Activity >> Filter the entries for lines with the word "query".

Source texts of formatted documents
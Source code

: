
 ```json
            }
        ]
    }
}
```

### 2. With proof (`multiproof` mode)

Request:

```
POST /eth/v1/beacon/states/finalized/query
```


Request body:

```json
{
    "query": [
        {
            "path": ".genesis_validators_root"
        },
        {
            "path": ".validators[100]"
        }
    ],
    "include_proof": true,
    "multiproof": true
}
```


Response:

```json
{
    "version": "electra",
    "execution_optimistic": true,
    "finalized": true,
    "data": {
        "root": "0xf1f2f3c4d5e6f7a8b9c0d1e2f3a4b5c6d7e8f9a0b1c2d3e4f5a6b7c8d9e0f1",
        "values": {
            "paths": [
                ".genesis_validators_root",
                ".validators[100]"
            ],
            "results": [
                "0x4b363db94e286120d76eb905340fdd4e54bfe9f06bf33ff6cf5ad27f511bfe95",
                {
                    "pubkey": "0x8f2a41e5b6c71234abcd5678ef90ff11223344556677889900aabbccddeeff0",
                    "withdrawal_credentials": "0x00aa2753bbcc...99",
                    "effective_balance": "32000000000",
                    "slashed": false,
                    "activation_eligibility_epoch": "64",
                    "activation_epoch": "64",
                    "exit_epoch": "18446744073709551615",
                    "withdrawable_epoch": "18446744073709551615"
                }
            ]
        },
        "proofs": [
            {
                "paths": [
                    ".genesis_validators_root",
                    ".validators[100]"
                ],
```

Answer to this exercise >>
POST /eth/v1/beacon/states/finalized/query
    "query": [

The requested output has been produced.